Their conversation that night stuck with Rundgren, and was something he returned to years later when he eventually got to work with Nyro.

"I learned from her that she hated the process of making Eli and the Thirteenth Confession," he told the Red Bull Music Academy. "She felt rushed; she felt like things didn't get done the way she'd wanted them done. It was a record that blew everybody's mind, and she hated the experience of making it.

"And that was a big lesson for me," he continued. "I realized how much you enjoy yourself in the studio isn't necessarily a measure of progress or the quality of the final product. Sometimes someone has to drive you to the edge before that kind of tension and urgency and immediacy in the performance comes out."

That conversation might well have come back to Rundgren in 1983 when he was asked to produce what would become Nyro's 1984 album Mother's Spiritual. The album – full with songs about motherhood, the ecology and a political world Nyro saw as a threat – was having a fitful beginning when Rundgren was asked to step in.

"She had built a studio in her own house in Connecticut," Rundgren recalled, "and she'd been working on [the record] for a year and had been making no progress, nothing happening. I went there to just help her get going, to really get the project started."

Rundgren's love of Nyro's music was very likely a secondary concern when the call was made to involve him in the making of Mother's Spiritual.

Listen to Laura Nyro's 'To a Child'

"I had developed a reputation," he told Rolling Stone, "as a guy who would make sure things got done in the studio by some means or another – usually just plain persistence. … It was just a question of getting started somewhere; let's just get one [song] done. We finally got one done; next thing you know, you've got another one done. Next thing you know, you've got some momentum."

Rundgren found Nyro's recording methods to be particularly challenging.

"A typical session would be, like, [we'd] just finished Take 23, and she said, 'That was a nice one. Let's do another,'" he told the Red Bull Music Academy. "And by the time she's done, she's got 35 takes of the song, and then has to figure out which one to use. And quite obviously … she doesn't even know when it's working or not. 'That's a nice one; let's do another. That's a nice one; let's do another. That's a nice one; let's do another. I'll figure it out later.'

Terry Silverlight, who played drums on Mother's Spiritual, told Nyro biographer Michele Kort that Rundgren had some other issues with the project. In her book Soul Picnic: The Music and Passion of Laura Nyro, Kort quotes Silverlight's recollection: "My take on it, from overhearing [Rundgren's] conversations with her, is that he thought there should be a hit on the record, thought that was the best thing for her. … He said, 'Look, you're just writing songs about trees and the wind, and the record's just not going to go anywhere.'"

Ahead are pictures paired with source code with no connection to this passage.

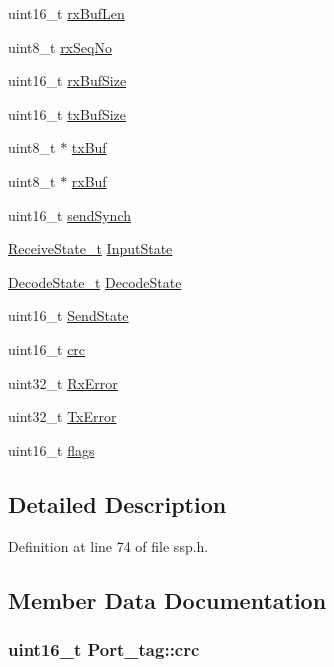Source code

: \begin{DoxyCompactItemize}
uint16\-\_\-t \hyperlink{struct_port__tag_a2b8635d420232bc0f5d790760d65e34e}{rx\-Buf\-Len}
\item 
uint8\-\_\-t \hyperlink{struct_port__tag_a7a1772d5a99a1f86dacd3f04c7416e92}{rx\-Seq\-No}
\item 
uint16\-\_\-t \hyperlink{struct_port__tag_af09500b48a0a17a2ba95df22e44f0c06}{rx\-Buf\-Size}
\item 
uint16\-\_\-t \hyperlink{struct_port__tag_a42ed18a051e755953a8c5fab0542428d}{tx\-Buf\-Size}
\item 
uint8\-\_\-t $\ast$ \hyperlink{struct_port__tag_ad1f74dda7ace34ad1709c12bce475f29}{tx\-Buf}
\item 
uint8\-\_\-t $\ast$ \hyperlink{struct_port__tag_a6443695333cf60025e806731fbeb3ffa}{rx\-Buf}
\item 
uint16\-\_\-t \hyperlink{struct_port__tag_afb61302bc42bc58ea142b22b20374e85}{send\-Synch}
\item 
\hyperlink{ssp_8h_afb7fad58b6a4ede3367f53b8d1199eb5}{Receive\-State\-\_\-t} \hyperlink{struct_port__tag_a872ebb985531c08f3c00e12be31d101d}{Input\-State}
\item 
\hyperlink{ssp_8h_a8b75d84d7cd5a4e3fc100c5f3237a46a}{Decode\-State\-\_\-t} \hyperlink{struct_port__tag_a727523e48966489e2ee78510203f9ee7}{Decode\-State}
\item 
uint16\-\_\-t \hyperlink{struct_port__tag_a2a4b6bca783da837f9e0c32a84e99788}{Send\-State}
\item 
uint16\-\_\-t \hyperlink{struct_port__tag_a3de48e9d4e4aeb5fbbcd78ad0ab90cf4}{crc}
\item 
uint32\-\_\-t \hyperlink{struct_port__tag_aa25c893c348af3cfda6367dbc2de7961}{Rx\-Error}
\item 
uint32\-\_\-t \hyperlink{struct_port__tag_a99fba539f62c058a3625d7837ada4d85}{Tx\-Error}
\item 
uint16\-\_\-t \hyperlink{struct_port__tag_a3ba36252e483d133c896772fa60d8d56}{flags}
\end{DoxyCompactItemize}


\subsection{Detailed Description}


Definition at line 74 of file ssp.\-h.



\subsection{Member Data Documentation}
\hypertarget{struct_port__tag_a3de48e9d4e4aeb5fbbcd78ad0ab90cf4}{
\subsubsection[{crc}]{\setlength{\rightskip}{0pt plus 5cm}uint16\-\_\-t Port\-\_\-tag\-::crc}}\label{struct_port__tag_a3de48e9d4e4aeb5fbbcd78ad0ab90cf4}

Bassist Elysa Sunshine recalls conflict between Rundgren's vision for Mother's Spiritual and Nyro's.

"Every suggestion he made was 180 degrees from what [Nyro] wanted," she told Kort in Soul Picnic. "She wouldn't take any suggestions, really, except what she had already said she wanted."

Rundgren eventually had enough.

"Once she gained momentum, I just kind of bowed out of the project," he told Rolling Stone. "[It was] Partly because I wasn't contributing much more than helping to move the process along, but her methodology was to defer all the decision making until later. So there were no decisions to be made."

Nyro released Mother's Spiritual in January 1984, to little commercial notice. Rundgren would never see her again. In April 1997, Nyro died from ovarian cancer.